::: ENTRIES PROVIDED

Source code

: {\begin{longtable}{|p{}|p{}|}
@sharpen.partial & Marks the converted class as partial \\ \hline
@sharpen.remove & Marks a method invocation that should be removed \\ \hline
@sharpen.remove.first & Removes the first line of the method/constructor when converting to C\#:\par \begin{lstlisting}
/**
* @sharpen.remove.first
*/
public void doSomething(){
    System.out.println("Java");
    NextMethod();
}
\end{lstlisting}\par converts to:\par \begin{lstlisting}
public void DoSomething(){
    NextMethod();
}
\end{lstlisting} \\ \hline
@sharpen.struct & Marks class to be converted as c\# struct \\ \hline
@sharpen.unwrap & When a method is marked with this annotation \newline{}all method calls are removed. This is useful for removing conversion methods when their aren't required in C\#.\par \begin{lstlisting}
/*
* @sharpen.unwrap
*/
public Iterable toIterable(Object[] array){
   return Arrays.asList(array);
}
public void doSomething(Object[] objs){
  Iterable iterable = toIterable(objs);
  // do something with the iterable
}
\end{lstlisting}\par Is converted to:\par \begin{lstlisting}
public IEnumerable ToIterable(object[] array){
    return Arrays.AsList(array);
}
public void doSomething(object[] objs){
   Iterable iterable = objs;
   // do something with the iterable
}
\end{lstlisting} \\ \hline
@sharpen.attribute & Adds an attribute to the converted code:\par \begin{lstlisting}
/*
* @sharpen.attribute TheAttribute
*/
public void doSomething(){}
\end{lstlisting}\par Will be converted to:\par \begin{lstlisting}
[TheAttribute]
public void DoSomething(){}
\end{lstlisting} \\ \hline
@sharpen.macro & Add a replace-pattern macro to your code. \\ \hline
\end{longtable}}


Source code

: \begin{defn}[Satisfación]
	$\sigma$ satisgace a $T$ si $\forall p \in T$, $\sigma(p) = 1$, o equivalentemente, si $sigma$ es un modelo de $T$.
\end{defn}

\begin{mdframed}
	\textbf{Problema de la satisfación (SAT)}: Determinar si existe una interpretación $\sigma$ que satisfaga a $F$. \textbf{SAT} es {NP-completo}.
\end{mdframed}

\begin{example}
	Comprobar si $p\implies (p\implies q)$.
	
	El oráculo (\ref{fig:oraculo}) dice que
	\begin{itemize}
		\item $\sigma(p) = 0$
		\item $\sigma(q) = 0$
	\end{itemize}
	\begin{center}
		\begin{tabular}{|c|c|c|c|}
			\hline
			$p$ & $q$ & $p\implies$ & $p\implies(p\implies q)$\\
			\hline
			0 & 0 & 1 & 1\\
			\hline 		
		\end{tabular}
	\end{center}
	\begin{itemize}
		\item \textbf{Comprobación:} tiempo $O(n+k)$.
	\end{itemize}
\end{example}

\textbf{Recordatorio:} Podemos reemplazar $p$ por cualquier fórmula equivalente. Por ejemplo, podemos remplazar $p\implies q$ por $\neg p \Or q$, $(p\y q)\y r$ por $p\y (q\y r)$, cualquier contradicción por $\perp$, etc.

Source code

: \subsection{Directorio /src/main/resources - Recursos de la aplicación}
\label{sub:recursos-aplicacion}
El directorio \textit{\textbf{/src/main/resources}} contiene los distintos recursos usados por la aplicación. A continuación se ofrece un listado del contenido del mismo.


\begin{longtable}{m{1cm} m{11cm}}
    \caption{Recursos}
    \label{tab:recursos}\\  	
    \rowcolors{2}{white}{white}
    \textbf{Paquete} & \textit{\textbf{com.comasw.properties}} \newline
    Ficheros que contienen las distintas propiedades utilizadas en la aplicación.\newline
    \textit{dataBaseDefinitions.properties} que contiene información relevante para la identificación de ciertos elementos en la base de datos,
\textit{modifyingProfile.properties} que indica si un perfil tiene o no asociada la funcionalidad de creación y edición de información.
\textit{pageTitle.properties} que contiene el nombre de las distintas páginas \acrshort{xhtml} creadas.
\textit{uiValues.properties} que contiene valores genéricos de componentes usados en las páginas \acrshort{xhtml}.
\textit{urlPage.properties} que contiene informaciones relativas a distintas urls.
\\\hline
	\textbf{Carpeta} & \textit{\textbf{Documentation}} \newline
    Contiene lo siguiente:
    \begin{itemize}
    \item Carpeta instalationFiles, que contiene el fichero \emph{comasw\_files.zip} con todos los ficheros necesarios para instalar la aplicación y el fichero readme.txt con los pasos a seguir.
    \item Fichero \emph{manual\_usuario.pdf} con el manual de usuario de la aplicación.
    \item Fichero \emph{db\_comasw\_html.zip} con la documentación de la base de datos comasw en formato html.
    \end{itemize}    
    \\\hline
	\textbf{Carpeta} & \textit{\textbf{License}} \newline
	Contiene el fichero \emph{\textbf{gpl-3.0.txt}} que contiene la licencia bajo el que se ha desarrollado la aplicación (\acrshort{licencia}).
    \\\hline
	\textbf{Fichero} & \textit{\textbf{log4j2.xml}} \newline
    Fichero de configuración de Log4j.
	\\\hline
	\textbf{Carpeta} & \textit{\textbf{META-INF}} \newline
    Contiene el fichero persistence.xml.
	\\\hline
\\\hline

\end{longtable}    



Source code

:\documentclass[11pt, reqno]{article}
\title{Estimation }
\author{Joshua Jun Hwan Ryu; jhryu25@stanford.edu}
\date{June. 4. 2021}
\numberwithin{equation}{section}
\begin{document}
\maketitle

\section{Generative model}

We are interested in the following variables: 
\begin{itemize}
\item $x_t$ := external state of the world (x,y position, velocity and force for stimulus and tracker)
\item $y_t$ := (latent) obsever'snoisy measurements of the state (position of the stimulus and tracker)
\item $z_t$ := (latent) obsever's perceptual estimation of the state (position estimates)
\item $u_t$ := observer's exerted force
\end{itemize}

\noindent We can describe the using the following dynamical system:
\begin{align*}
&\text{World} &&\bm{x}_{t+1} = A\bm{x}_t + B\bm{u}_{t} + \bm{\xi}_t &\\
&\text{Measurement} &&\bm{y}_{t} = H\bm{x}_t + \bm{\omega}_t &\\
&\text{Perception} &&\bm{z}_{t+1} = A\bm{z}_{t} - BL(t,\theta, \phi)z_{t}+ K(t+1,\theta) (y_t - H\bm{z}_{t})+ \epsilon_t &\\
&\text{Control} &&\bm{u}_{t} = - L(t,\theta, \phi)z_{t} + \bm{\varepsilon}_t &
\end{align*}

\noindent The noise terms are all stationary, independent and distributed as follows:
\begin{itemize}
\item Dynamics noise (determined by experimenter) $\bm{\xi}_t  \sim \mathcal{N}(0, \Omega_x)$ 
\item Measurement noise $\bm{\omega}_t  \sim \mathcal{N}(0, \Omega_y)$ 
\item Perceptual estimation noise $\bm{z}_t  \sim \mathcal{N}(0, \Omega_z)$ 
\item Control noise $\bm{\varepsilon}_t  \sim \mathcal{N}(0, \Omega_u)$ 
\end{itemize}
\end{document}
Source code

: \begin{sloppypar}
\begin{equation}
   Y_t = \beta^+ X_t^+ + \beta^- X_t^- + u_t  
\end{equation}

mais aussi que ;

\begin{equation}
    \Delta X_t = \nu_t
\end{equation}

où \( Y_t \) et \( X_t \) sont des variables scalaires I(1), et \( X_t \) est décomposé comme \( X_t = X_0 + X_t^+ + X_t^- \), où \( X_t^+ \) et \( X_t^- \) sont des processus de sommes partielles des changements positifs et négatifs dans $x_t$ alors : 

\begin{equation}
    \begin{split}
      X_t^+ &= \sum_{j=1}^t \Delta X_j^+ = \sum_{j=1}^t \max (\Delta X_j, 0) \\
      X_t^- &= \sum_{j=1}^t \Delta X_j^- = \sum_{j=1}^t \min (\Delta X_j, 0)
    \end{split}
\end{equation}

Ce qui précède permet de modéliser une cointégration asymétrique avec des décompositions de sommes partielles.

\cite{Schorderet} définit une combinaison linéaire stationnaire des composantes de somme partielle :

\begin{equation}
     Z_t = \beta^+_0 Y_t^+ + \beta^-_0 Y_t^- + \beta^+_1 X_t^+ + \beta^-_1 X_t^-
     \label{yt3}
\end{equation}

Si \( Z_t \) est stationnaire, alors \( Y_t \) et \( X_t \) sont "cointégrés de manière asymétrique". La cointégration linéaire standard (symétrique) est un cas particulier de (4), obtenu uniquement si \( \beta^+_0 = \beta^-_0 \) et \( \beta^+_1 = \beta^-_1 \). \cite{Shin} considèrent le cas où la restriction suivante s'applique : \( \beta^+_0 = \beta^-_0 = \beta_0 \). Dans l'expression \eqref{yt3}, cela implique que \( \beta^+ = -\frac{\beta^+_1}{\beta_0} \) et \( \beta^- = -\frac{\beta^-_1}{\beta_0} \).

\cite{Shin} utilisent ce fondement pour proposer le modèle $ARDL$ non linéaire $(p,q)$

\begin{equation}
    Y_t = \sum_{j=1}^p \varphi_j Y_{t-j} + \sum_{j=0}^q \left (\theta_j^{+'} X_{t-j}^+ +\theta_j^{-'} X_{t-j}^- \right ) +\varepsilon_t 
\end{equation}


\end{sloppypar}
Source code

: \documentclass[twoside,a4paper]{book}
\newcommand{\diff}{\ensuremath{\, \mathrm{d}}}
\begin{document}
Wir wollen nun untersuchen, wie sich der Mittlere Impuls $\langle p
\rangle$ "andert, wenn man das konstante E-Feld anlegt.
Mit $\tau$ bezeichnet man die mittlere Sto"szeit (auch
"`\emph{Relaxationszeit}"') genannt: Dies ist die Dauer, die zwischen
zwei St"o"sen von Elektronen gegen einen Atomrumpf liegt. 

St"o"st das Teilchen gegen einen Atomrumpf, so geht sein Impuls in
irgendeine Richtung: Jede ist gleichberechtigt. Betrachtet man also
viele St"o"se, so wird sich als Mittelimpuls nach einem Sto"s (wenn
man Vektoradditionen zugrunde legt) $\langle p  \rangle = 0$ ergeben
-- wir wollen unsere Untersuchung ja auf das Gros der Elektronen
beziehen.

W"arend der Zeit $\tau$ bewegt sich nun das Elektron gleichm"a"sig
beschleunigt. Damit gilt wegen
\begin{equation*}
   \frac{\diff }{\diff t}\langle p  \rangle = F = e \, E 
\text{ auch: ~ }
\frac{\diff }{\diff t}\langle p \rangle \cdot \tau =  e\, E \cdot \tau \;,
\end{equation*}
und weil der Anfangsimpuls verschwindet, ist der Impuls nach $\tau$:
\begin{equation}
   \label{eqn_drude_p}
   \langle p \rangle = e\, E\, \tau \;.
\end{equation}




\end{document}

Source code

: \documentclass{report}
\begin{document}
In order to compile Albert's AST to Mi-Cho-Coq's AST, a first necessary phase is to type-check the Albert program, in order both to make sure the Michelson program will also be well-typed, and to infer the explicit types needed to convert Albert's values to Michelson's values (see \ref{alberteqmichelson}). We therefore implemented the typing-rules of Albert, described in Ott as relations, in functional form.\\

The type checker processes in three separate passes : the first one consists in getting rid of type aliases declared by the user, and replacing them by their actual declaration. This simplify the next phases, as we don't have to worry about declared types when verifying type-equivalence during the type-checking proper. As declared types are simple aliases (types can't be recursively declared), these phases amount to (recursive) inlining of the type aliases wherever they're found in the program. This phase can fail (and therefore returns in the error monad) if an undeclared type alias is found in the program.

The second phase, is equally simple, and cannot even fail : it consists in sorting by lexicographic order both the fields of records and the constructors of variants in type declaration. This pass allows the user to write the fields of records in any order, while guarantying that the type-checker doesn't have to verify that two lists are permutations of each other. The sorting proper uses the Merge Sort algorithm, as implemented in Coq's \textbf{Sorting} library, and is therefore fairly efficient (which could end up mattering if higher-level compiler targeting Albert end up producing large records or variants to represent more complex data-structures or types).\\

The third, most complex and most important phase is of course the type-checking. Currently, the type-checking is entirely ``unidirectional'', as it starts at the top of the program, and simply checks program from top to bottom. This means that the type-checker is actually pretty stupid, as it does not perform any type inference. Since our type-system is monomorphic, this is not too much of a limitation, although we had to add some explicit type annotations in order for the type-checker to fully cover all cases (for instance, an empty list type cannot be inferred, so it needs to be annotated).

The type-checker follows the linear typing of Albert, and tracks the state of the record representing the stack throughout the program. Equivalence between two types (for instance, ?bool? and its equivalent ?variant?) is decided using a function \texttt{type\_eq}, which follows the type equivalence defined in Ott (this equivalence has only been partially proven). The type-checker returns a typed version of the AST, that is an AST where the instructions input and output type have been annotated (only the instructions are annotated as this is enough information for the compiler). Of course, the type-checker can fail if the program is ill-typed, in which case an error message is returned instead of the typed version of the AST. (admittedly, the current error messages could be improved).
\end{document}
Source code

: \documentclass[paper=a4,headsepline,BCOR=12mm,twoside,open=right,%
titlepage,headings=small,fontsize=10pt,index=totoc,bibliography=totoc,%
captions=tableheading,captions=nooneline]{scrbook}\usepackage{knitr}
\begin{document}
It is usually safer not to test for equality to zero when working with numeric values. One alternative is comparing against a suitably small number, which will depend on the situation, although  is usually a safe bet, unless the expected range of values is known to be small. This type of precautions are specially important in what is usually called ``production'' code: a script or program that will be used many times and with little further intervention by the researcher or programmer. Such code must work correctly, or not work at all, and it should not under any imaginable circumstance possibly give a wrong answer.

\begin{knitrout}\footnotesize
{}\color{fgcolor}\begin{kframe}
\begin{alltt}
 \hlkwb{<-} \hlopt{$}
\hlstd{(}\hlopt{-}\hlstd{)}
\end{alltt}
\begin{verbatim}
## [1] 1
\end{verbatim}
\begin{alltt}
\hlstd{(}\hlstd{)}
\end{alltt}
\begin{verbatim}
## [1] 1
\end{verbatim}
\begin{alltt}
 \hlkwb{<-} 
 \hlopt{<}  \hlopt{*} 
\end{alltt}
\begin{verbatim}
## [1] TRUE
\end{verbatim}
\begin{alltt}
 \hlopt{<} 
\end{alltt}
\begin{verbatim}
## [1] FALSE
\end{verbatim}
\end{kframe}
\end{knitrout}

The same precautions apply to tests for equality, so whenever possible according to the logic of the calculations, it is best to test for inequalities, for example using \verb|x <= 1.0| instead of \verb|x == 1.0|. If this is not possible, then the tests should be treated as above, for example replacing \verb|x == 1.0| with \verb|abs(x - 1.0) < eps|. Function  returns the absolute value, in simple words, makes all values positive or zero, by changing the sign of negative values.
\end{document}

::::::

**TASK REQUIREMENTS**
Your reply is to repeat, unchanged, the lines above running from the one with "p \rangle \cdot" up to and including the one with "In order to".

**REPLY**
\frac{\diff }{\diff t}\langle p \rangle \cdot \tau =  e\, E \cdot \tau \;,
\end{equation*}
und weil der Anfangsimpuls verschwindet, ist der Impuls nach $\tau$:
\begin{equation}
   \label{eqn_drude_p}
   \langle p \rangle = e\, E\, \tau \;.
\end{equation}




\end{document}

Source code

: \documentclass{report}
\begin{document}
In order to compile Albert's AST to Mi-Cho-Coq's AST, a first necessary phase is to type-check the Albert program, in order both to make sure the Michelson program will also be well-typed, and to infer the explicit types needed to convert Albert's values to Michelson's values (see \ref{alberteqmichelson}). We therefore implemented the typing-rules of Albert, described in Ott as relations, in functional form.\\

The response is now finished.